Hi guys,
I’m trying to concatenate two datasets that share some common features.
But these two datasets have features in a different order.
It’s like:
DatasetDict({
train: Dataset({
features: ['__index_level_0__', 'answers', 'context', 'document_id', 'id', 'question', 'title'],
num_rows: 3952
})
validation: Dataset({
features: ['__index_level_0__', 'answers', 'context', 'document_id', 'id', 'question', 'title'],
num_rows: 240
})
})
and
DatasetDict({
train: Dataset({
features: ['id', 'title', 'context', 'question', 'answers'],
num_rows: 60407
})
validation: Dataset({
features: ['id', 'title', 'context', 'question', 'answers'],
num_rows: 5774
})
})
so I erased uncommon features like: __index_level_0__
, document_id
, etc by using .remove_columns
Now the two DatasetDicts have the same features. However the order is different.

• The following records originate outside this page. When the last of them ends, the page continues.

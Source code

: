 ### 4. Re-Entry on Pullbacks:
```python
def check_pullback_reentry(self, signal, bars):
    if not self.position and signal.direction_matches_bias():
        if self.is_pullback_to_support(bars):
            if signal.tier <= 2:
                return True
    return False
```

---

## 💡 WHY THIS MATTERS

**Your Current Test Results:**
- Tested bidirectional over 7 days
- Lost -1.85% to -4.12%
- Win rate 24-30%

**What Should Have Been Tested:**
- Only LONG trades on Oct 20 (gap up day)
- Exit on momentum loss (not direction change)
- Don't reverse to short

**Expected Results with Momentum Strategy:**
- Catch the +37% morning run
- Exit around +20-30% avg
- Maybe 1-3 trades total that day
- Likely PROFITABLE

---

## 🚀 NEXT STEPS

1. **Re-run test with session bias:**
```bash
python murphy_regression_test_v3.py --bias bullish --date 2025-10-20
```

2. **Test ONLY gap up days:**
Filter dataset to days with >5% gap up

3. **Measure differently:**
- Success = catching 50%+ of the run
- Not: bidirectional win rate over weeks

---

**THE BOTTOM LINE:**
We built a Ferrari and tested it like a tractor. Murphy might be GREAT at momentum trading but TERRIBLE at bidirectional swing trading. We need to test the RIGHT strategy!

1st DatasetDict: features: ['answers', 'context', 'question', 'title']
,
2nd DatasetDict: features: ['title', 'context', 'question', 'answers']
,
So when I try to concatenate them by using datasets.concatenate_datasets([1stDatasetDict, 2ndDatasetDict])
,
I get an error that says:
ValueError: Features must match for all datasets